BERLIN (Reuters) - Guido Mueller, vice president of Germany's foreign spy agency, is slated to become the country's first parliamentary intelligence watchdog, broadcaster rbb reported on Tuesday, a move that could deepen criticism of proposed intelligence reforms.
Chancellor Angela Merkel's conservative Christian Democrats have agreed to name Mueller to the post, which is being created as part of a long-delayed reform of the parliamentary control committee, rbb said, citing sources familiar with the decision.
Mueller began lobbying for the job in February, according to media reports. The role will entail overseeing the work of the foreign, domestic and military intelligence agencies on behalf of parliament.
But some conservative lawmakers said at the time that it would be hard to explain why such a senior official from the foreign spy agency was being named to a key oversight role.
The cabinet in June approved draft legislation to tighten control of the activities of the spy agency, the Bundesnachrichtendienst or BND, after revelations in 2015 that it had helped the U.S. National Security Agency spy on European allies.
Both the reforms of the parliamentary control committee and of the BND have come under fire from members of the Green party and the radical Left party as well as from free speech groups and former BND chief Gerhard Schindler, who left the job abruptly in April, two years earlier than planned.
Critics worry that the reforms will give the spy agency more leeway to increase surveillance under the mantle of counterterrorism. Some of the groups have vowed to challenge the new legislation in the country's highest court if it passes in its current form.
The ruling right-centre coalition had hoped to get the reforms approved before the end of the year, with the reform of the parliamentary oversight function to take effect in January.
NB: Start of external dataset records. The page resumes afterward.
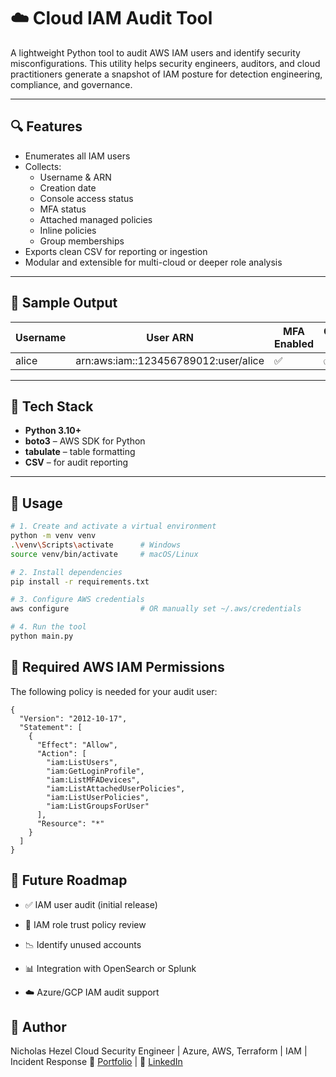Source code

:# ☁️ Cloud IAM Audit Tool

A lightweight Python tool to audit AWS IAM users and identify security misconfigurations. This utility helps security engineers, auditors, and cloud practitioners generate a snapshot of IAM posture for detection engineering, compliance, and governance.

---

## 🔍 Features

- Enumerates all IAM users
- Collects:
  - Username & ARN
  - Creation date
  - Console access status
  - MFA status
  - Attached managed policies
  - Inline policies
  - Group memberships
- Exports clean CSV for reporting or ingestion
- Modular and extensible for multi-cloud or deeper role analysis

---

## 📁 Sample Output

| Username | User ARN | MFA Enabled | Console Access | Attached Policies | Inline Policies | Groups |
|----------|----------|-------------|----------------|-------------------|-----------------|--------|
| alice    | arn:aws:iam::123456789012:user/alice | ✅ | ✅ | `SecurityAudit` | `None` | `DevOpsTeam` |

---

## 🧰 Tech Stack

- **Python 3.10+**
- **boto3** – AWS SDK for Python
- **tabulate** – table formatting
- **CSV** – for audit reporting

---

## 🚀 Usage

```bash
# 1. Create and activate a virtual environment
python -m venv venv
.\venv\Scripts\activate      # Windows
source venv/bin/activate     # macOS/Linux

# 2. Install dependencies
pip install -r requirements.txt

# 3. Configure AWS credentials
aws configure                # OR manually set ~/.aws/credentials

# 4. Run the tool
python main.py
```
## 🔐 Required AWS IAM Permissions
The following policy is needed for your audit user:
```
{
  "Version": "2012-10-17",
  "Statement": [
    {
      "Effect": "Allow",
      "Action": [
        "iam:ListUsers",
        "iam:GetLoginProfile",
        "iam:ListMFADevices",
        "iam:ListAttachedUserPolicies",
        "iam:ListUserPolicies",
        "iam:ListGroupsForUser"
      ],
      "Resource": "*"
    }
  ]
}
```
## 🔮 Future Roadmap

- ✅ IAM user audit (initial release)

- 🔁 IAM role trust policy review

- 📉 Identify unused accounts

- 📊 Integration with OpenSearch or Splunk

- ☁️ Azure/GCP IAM audit support

## 👤 Author

Nicholas Hezel
Cloud Security Engineer | Azure, AWS, Terraform | IAM | Incident Response
🔗 [Portfolio](https://github.com/nhzl) | 💼 [LinkedIn](https://www.linkedin.com/in/nicholas-h-793b89220/)

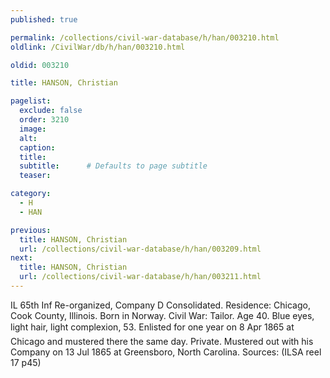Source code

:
 ```yaml
---
published: true

permalink: /collections/civil-war-database/h/han/003210.html
oldlink: /CivilWar/db/h/han/003210.html

oldid: 003210

title: HANSON, Christian

pagelist:
  exclude: false
  order: 3210
  image: 
  alt:
  caption:
  title:
  subtitle:      # Defaults to page subtitle
  teaser:

category: 
  - H 
  - HAN

previous:
  title: HANSON, Christian
  url: /collections/civil-war-database/h/han/003209.html  
next:
  title: HANSON, Christian
  url: /collections/civil-war-database/h/han/003211.html   
---
```

IL 65th Inf Re-organized, Company D Consolidated. Residence: Chicago, Cook County, Illinois. Born in Norway. Civil War: Tailor. Age 40. Blue eyes, light hair, light complexion, 5&#146;3&#148;. Enlisted for one year on 8 Apr 1865 at Chicago and mustered there the same day. Private. Mustered out with his Company on 13 Jul 1865 at Greensboro, North Carolina. Sources: (ILSA reel 17 p45)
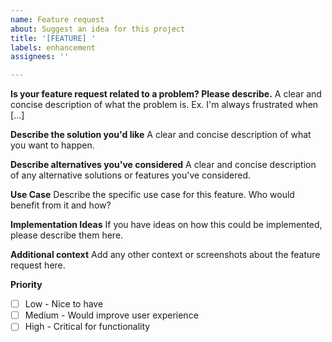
 ```yaml
---
name: Feature request
about: Suggest an idea for this project
title: '[FEATURE] '
labels: enhancement
assignees: ''

---
```


**Is your feature request related to a problem? Please describe.**
A clear and concise description of what the problem is. Ex. I'm always frustrated when [...]

**Describe the solution you'd like**
A clear and concise description of what you want to happen.

**Describe alternatives you've considered**
A clear and concise description of any alternative solutions or features you've considered.

**Use Case**
Describe the specific use case for this feature. Who would benefit from it and how?

**Implementation Ideas**
If you have ideas on how this could be implemented, please describe them here.

**Additional context**
Add any other context or screenshots about the feature request here.

**Priority**
- [ ] Low - Nice to have
- [ ] Medium - Would improve user experience
- [ ] High - Critical for functionality
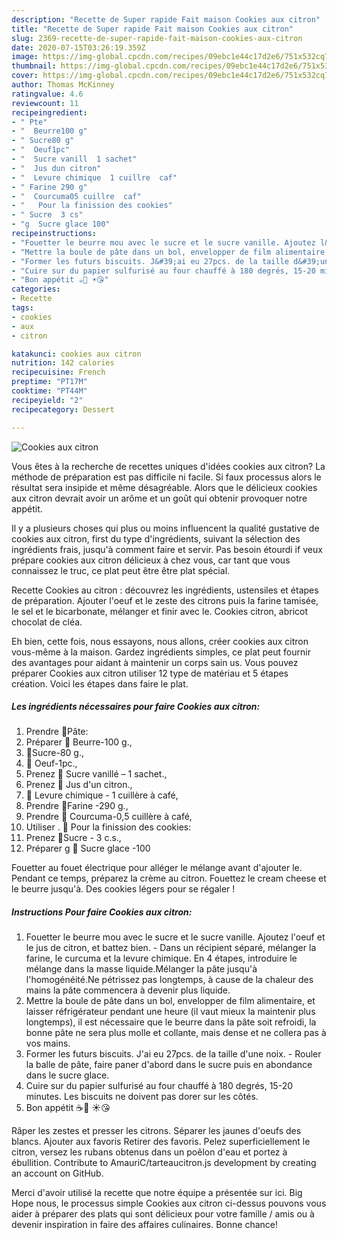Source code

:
 ```yaml
---
description: "Recette de Super rapide Fait maison Cookies aux citron"
title: "Recette de Super rapide Fait maison Cookies aux citron"
slug: 2369-recette-de-super-rapide-fait-maison-cookies-aux-citron
date: 2020-07-15T03:26:19.359Z
image: https://img-global.cpcdn.com/recipes/09ebc1e44c17d2e6/751x532cq70/cookies-aux-citron-photo-principale-de-la-recette.jpg
thumbnail: https://img-global.cpcdn.com/recipes/09ebc1e44c17d2e6/751x532cq70/cookies-aux-citron-photo-principale-de-la-recette.jpg
cover: https://img-global.cpcdn.com/recipes/09ebc1e44c17d2e6/751x532cq70/cookies-aux-citron-photo-principale-de-la-recette.jpg
author: Thomas McKinney
ratingvalue: 4.6
reviewcount: 11
recipeingredient:
- " Pte"
- "  Beurre100 g"
- " Sucre80 g"
- "  Oeuf1pc"
- "  Sucre vanill  1 sachet"
- "  Jus dun citron"
- "  Levure chimique  1 cuillre  caf"
- " Farine 290 g"
- "  Courcuma05 cuillre  caf"
- "   Pour la finission des cookies"
- " Sucre  3 cs"
- "g  Sucre glace 100"
recipeinstructions:
- "Fouetter le beurre mou avec le sucre et le sucre vanille. Ajoutez l&#39;oeuf et le jus de citron, et battez bien. Dans un récipient séparé, mélanger la farine, le curcuma et la levure chimique. En 4 étapes, introduire le mélange dans la masse liquide.Mélanger la pâte jusqu&#39;à l&#39;homogénéité.Ne pétrissez pas longtemps, à cause de la chaleur des mains la pâte commencera à devenir plus liquide."
- "Mettre la boule de pâte dans un bol, envelopper de film alimentaire, et laisser réfrigérateur pendant une heure (il vaut mieux la maintenir plus longtemps), il est nécessaire que le beurre dans la pâte soit refroidi, la bonne pâte ne sera plus molle et collante, mais dense et ne collera pas à vos mains."
- "Former les futurs biscuits. J&#39;ai eu 27pcs. de la taille d&#39;une noix. Rouler la balle de pâte, faire paner d&#39;abord dans le sucre puis en abondance dans le sucre glace."
- "Cuire sur du papier sulfurisé au four chauffé à 180 degrés, 15-20 minutes. Les biscuits ne doivent pas dorer sur les côtés."
- "Bon appétit ☕️🍪 ☀️😘"
categories:
- Recette
tags:
- cookies
- aux
- citron

katakunci: cookies aux citron 
nutrition: 142 calories
recipecuisine: French
preptime: "PT17M"
cooktime: "PT44M"
recipeyield: "2"
recipecategory: Dessert

---
```



![Cookies aux citron](https://img-global.cpcdn.com/recipes/09ebc1e44c17d2e6/751x532cq70/cookies-aux-citron-photo-principale-de-la-recette.jpg)

Vous êtes à la recherche de recettes uniques d'idées cookies aux citron? La méthode de préparation est pas difficile ni facile. Si faux processus alors le résultat sera insipide et même désagréable. Alors que le délicieux cookies aux citron devrait avoir un arôme et un goût qui obtenir provoquer notre appétit.

Il y a plusieurs choses qui plus ou moins influencent la qualité gustative de cookies aux citron, first du type d'ingrédients, suivant la sélection des ingrédients frais, jusqu'à comment faire et servir. Pas besoin étourdi if veux prépare cookies aux citron délicieux à chez vous, car tant que vous connaissez le truc, ce plat peut être être plat spécial.

Recette Cookies au citron : découvrez les ingrédients, ustensiles et étapes de préparation. Ajouter l&#39;oeuf et le zeste des citrons puis la farine tamisée, le sel et le bicarbonate, mélanger et finir avec le. Cookies citron, abricot chocolat de cléa.


Eh bien, cette fois, nous essayons, nous allons, créer cookies aux citron vous-même à la maison. Gardez ingrédients simples, ce plat peut fournir des avantages pour aidant à maintenir un corps sain us. Vous pouvez préparer Cookies aux citron utiliser 12 type de matériau et 5 étapes création. Voici les étapes dans faire le plat.

<!--inarticleads1-->

##### Les ingrédients nécessaires pour faire Cookies aux citron:

1. Prendre  🔹Pâte:
1. Préparer  🍋 Beurre-100 g.,
1.   🍋Sucre-80 g.,
1.   🍋 Oeuf-1pc.,
1. Prenez  🍋 Sucre vanillé – 1 sachet.,
1. Prenez  🍋 Jus d&#39;un citron.,
1.   🍋 Levure chimique - 1 cuillère à café,
1. Prendre  🍋Farine -290 g.,
1. Prendre  🍋 Courcuma-0,5 cuillère à café,
1. Utiliser  . 🔹 Pour la finission des cookies:
1. Prenez  🍋Sucre - 3 c.s.,
1. Préparer g 🍋 Sucre glace -100


Fouetter au fouet électrique pour alléger le mélange avant d&#39;ajouter le. Pendant ce temps, préparez la crème au citron. Fouettez le cream cheese et le beurre jusqu&#39;à. Des cookies légers pour se régaler ! 

<!--inarticleads2-->

##### Instructions Pour faire Cookies aux citron:

1. Fouetter le beurre mou avec le sucre et le sucre vanille. Ajoutez l&#39;oeuf et le jus de citron, et battez bien. - Dans un récipient séparé, mélanger la farine, le curcuma et la levure chimique. En 4 étapes, introduire le mélange dans la masse liquide.Mélanger la pâte jusqu&#39;à l&#39;homogénéité.Ne pétrissez pas longtemps, à cause de la chaleur des mains la pâte commencera à devenir plus liquide.
1. Mettre la boule de pâte dans un bol, envelopper de film alimentaire, et laisser réfrigérateur pendant une heure (il vaut mieux la maintenir plus longtemps), il est nécessaire que le beurre dans la pâte soit refroidi, la bonne pâte ne sera plus molle et collante, mais dense et ne collera pas à vos mains.
1. Former les futurs biscuits. J&#39;ai eu 27pcs. de la taille d&#39;une noix. - Rouler la balle de pâte, faire paner d&#39;abord dans le sucre puis en abondance dans le sucre glace.
1. Cuire sur du papier sulfurisé au four chauffé à 180 degrés, 15-20 minutes. Les biscuits ne doivent pas dorer sur les côtés.
1. Bon appétit ☕️🍪 ☀️😘


Râper les zestes et presser les citrons. Séparer les jaunes d&#39;oeufs des blancs. Ajouter aux favoris Retirer des favoris. Pelez superficiellement le citron, versez les rubans obtenus dans un poêlon d&#39;eau et portez à ébullition. Contribute to AmauriC/tarteaucitron.js development by creating an account on GitHub. 


Merci d'avoir utilisé la recette que notre équipe a présentée sur ici. Big Hope nous, le processus simple Cookies aux citron ci-dessus pouvons vous aider à préparer des plats qui sont délicieux pour votre famille / amis ou à devenir inspiration in faire des affaires culinaires. Bonne chance!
Government officials say the legislation will provide clear rules for the spy agency's work for the first time, banning industrial espionage and surveillance of German and European citizens, governments and institutions, except in the case of suspected terrorist activity.
The draft legislation also calls for the creation of an independent body that includes judges from Germany's highest court and chief federal prosecutor's office to approve strategic foreign espionage activities.
Mueller joined the BND in 1987 and has served as its vice president since 2013.